O deputado federal Tião Medeiros (PP-PR) protocolou na Câmara um projeto para proibir qualquer tipo de ação que envolva pesquisa, produção e comercialização de carne cultivada no Brasil. De acordo com o parlamentar, a medida é necessária para "proteger a indústria pecuária nacional".
Considerado o "alimento do futuro", a proteína cultivada é desenvolvida por 156 empresas no mundo, e recebeu, até o ano passado, investimento total de US$ 2,8 bilhões —valor que deve ultrapassar os US$ 20 bilhões em 2030, de acordo com o The Good Food Institute (GFI).
Nesta técnica, atualmente em desenvolvimento pelas grandes companhias do setor e pela Embrapa, a carne é obtida por multiplicação celular, em laboratório, e não envolve animais abatidos.
A JBS, por exemplo, uma das lideranças do agronegócio mundial, já investiu mais de US$ 100 milhões no desenvolvimento de proteína cultivada no Brasil e na Espanha. Nesta semana, a companhia anunciou a criação de um centro de pesquisa direcionado em Florianópolis (SC) e vai investir US$ 22 milhões na unidade até o ano que vem.
Recentemente, a Upside Foods e a Good Meat receberam aprovação do órgão de regulação sanitária dos Estados Unidos, o FDA, e do Departamento de Agricultura para avançarem com a comercialização de proteína cultivada.
Para o deputado Tião Medeiros, no entanto, países com grandes rebanhos de gado, como o Brasil, estão ameaçados pelo desenvolvimento da carne cultivada em laboratório.
Medeiros afirma que a pecuária, considerada por ele como um dos pilares econômicos do país, será desestabilizada pela nova indústria. Empregos, exportações e a arrecadação com tributos cairão, de acordo com o parlamentar.

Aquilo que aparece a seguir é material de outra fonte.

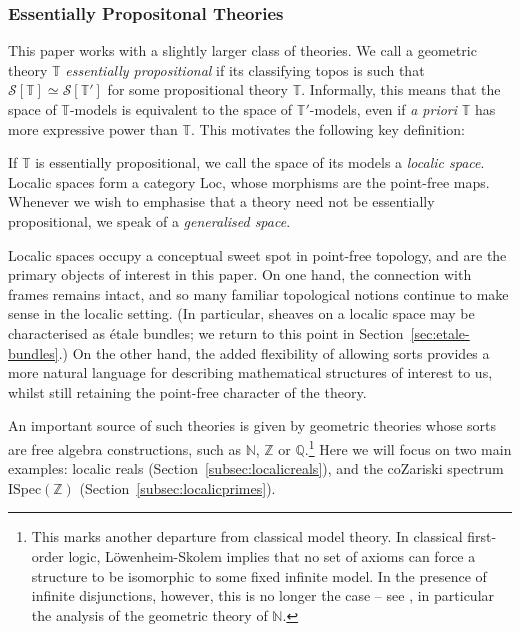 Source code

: \documentclass[a4paper, 11pt,reqno]{amsart}
\newcommand{\Loc}{\mathrm{Loc}}
\newcommand{\ISpec}{\mathrm{ISpec}}
\newcommand{\baseS}{\mathcal{S}}
\newcommand{\thT}{\mathbb{T}}
\newcommand{\Z}{\mathbb{Z}}
\newcommand{\N}{\mathbb{N}}
\newcommand{\Q}{\mathbb{Q}}
\begin{document}

\subsubsection{Essentially Propositonal Theories} This paper works with a slightly larger class of theories. We call a geometric theory $\thT$ {\em essentially propositional} if its classifying topos is such that $\baseS[\thT]\simeq\baseS[\thT']$ for some propositional theory $\thT$. Informally, this means that the space of $\thT$-models is equivalent to the space of $\thT'$-models, even if {\em a priori} $\thT$ has more expressive power than $\thT$. This motivates the following key definition: 


\begin{definition}\label{def:localic} If $\thT$ is essentially propositional, we call the space of its models a {\em localic space}. Localic spaces form a category $\Loc$, whose morphisms are the point-free maps. Whenever we wish to emphasise that a theory need not be essentially propositional, we speak of a {\em generalised space}.
\end{definition}


Localic spaces occupy a conceptual sweet spot in point-free topology, and are the primary objects of interest in this paper. On one hand, the connection with frames remains intact, and so many familiar topological notions continue to make sense in the localic setting. (In particular, sheaves on a localic space may be characterised as \'{e}tale bundles; we return to this point in Section~\ref{sec:etale-bundles}.) On the other hand, the added flexibility of allowing sorts provides a more natural language for describing mathematical structures of interest to us, whilst still retaining the point-free character of the theory.

An important source of such theories is given by geometric theories whose sorts are free algebra constructions, such as $\N$, $\Z$ or $\Q$.\footnote{This marks another departure from classical model theory. In classical first-order logic, L\"{o}wenheim-Skolem implies that no set of axioms can force a structure to be isomorphic to some fixed infinite model. In the presence of infinite disjunctions, however, this is no longer the case -- see \cite[\S 3.4]{Vi07}, in particular the analysis of the geometric theory of $\N$.} Here we will focus on two main examples: localic reals (Section~\ref{subsec:localicreals}), and the coZariski spectrum $\ISpec(\Z)$ (Section~\ref{subsec:localicprimes}).
\end{document}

Entram na conta do deputado as empresas familiares, que supostamente serão quebradas, e até o churrasco brasileiro, símbolo da "cultura e da identidade nacional".
Empresas que violarem a lei proposta por Medeiros, pagarão multas de R$ 1 milhão a R$ 10 milhões, além de terem destruídos todos os produtos, maquinários, amostras e materiais genéticos de pesquisa.
CENSURA À CIÊNCIA
O Good Food Institute, entidade que promove alternativas a proteínas animais, afirma que a proposta do deputado é uma tentativa de "frear a inovação através de argumentos infundados e que contrariam a própria ciência".
A proteína cultivada, diz o GFI, é uma diversificação do agronegócio e não sua substituição.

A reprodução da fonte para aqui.